What you should do: Skip the images. Copy the records exactly as written.

[Document images with source code]
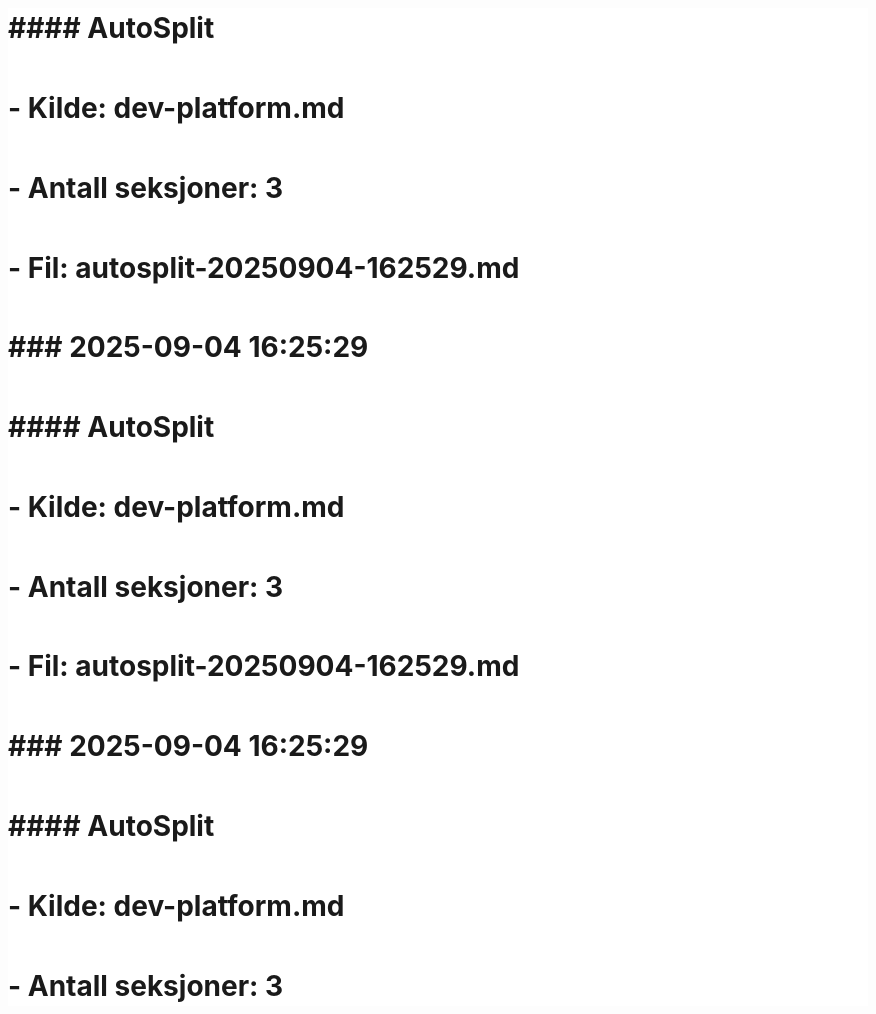 # \#### AutoSplit

# \- Kilde: dev-platform.md

# \- Antall seksjoner: 3

# \- Fil: autosplit-20250904-162529.md

#

#

#

#

# \### 2025-09-04 16:25:29

# \#### AutoSplit

# \- Kilde: dev-platform.md

# \- Antall seksjoner: 3

# \- Fil: autosplit-20250904-162529.md

#

#

#

#

# \### 2025-09-04 16:25:29

# \#### AutoSplit

# \- Kilde: dev-platform.md

# \- Antall seksjoner: 3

Response area:
 # \#### AutoSplit

# \- Kilde: dev-platform.md

# \- Antall seksjoner: 3

# \- Fil: autosplit-20250904-162529.md

#

#

#

#

# \### 2025-09-04 16:25:29

# \#### AutoSplit

# \- Kilde: dev-platform.md

# \- Antall seksjoner: 3

# \- Fil: autosplit-20250904-162529.md

#

#

#

#

# \### 2025-09-04 16:25:29

# \#### AutoSplit

# \- Kilde: dev-platform.md

# \- Antall seksjoner: 3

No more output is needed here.